Like Duns Scotus' Oxford, this sonnet was written during Hopkins' short stay in Oxford in 1879. What is significant is that it is the first of his expanded sonnets, which the line lengths move way beyond the pentameter of his previous ones. He was to use this expanded sonnet form later in a number of highly successful poems, such as Felix Randall and some of his last sonnets. This one is best regarded as experimental.

A complex poem

Hopkins' friend, Robert Bridges, to whom he sent all his poems, found Henry Purcell very difficult, requiring lines explained to him by Hopkins. As Bridges kept all his letters, we have the benefit of these explanations, though the explanations are sometimes almost as difficult as the original lines! Bridges' opinion was that Hopkins was guilty of a ‘purely artistic wantonness' with his words and phraseology - a kind way of saying he was being too clever.
Difficulty in poetry has to be judged as objectively as possible:

  • If the difficulty arises from the complexity of the thought or idea or perception of the poet, fair enough
  • If it is just the poet showing off in some way, it is to be condemned
  • ‘Could it have been said more simply?' is always a relevant question, and we shall be asking it.

Musical inspiration

Hopkins came from an artistic family, in which the enjoyment of music took a significant place. He was especially keen on Henry Purcell. More on Purcell?Henry Purcell

More on Purcell: Henry Purcell was an English composer living at the end of the seventeenth and beginning of the eighteenth century. Hopkins suggests Purcell was among ‘the greats', having an important part in the development of British music. Purcell's opera ‘Dido and Aeneas' is one of a few significant British operas.

Quite why Hopkins chose this moment of time to write of his admiration is not clear. It is interesting that Hopkins chose to write about a philosopher and a musician at much the same time.

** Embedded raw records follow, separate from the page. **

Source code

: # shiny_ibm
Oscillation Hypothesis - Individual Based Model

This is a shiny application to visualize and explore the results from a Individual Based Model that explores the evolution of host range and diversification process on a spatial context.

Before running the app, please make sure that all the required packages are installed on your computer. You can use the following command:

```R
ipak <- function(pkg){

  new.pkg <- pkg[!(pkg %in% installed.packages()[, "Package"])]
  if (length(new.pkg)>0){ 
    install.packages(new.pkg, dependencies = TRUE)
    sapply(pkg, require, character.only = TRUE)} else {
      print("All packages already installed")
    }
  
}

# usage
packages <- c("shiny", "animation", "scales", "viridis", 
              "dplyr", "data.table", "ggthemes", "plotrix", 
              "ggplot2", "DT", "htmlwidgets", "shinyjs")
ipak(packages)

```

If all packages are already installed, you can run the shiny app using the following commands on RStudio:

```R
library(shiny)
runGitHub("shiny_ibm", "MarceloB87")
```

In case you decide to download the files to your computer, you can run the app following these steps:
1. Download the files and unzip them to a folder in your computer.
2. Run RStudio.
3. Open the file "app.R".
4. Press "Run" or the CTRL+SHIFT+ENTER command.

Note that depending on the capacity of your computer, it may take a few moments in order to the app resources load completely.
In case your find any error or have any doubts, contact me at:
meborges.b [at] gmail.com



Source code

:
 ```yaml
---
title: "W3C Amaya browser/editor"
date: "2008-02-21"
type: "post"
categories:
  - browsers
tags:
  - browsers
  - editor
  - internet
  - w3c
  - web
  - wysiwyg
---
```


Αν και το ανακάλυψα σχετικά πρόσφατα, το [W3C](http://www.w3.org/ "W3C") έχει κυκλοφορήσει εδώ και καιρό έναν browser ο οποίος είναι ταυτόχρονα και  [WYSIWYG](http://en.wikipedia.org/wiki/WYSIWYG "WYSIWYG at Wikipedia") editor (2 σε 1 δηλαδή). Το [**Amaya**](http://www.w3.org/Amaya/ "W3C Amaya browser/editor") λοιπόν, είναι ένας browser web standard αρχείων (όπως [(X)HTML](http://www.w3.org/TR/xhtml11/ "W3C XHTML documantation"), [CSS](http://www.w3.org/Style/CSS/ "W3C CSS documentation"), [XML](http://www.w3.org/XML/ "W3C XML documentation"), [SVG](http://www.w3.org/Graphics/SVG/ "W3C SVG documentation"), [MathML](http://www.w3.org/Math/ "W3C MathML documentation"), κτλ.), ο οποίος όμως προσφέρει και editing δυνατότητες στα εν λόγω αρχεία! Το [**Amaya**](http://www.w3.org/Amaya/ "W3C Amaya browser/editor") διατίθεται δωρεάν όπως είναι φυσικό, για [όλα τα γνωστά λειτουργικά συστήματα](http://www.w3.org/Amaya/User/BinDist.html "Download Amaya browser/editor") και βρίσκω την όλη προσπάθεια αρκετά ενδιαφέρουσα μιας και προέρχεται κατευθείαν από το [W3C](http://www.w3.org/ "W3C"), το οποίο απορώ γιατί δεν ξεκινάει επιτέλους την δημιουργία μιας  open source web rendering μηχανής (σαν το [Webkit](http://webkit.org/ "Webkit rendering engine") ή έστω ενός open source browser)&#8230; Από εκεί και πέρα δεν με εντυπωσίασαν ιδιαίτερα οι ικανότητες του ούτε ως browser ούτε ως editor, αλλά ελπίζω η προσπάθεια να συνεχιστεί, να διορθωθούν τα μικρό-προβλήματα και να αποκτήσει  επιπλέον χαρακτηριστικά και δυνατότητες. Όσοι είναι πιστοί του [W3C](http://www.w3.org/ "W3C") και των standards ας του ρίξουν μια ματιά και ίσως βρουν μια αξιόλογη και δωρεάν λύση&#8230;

Investigating Henry Purcell
  • Have you ever experienced grappling with a difficult poem, and finding that, finally, it has excited you as you have pieced it together?
    • Has this happened with Hopkins' poetry for you?
  • Is there any person from the past about whom you would like to write a poem?
    • Or would you like to write about the experience of reading or hearing something they have created?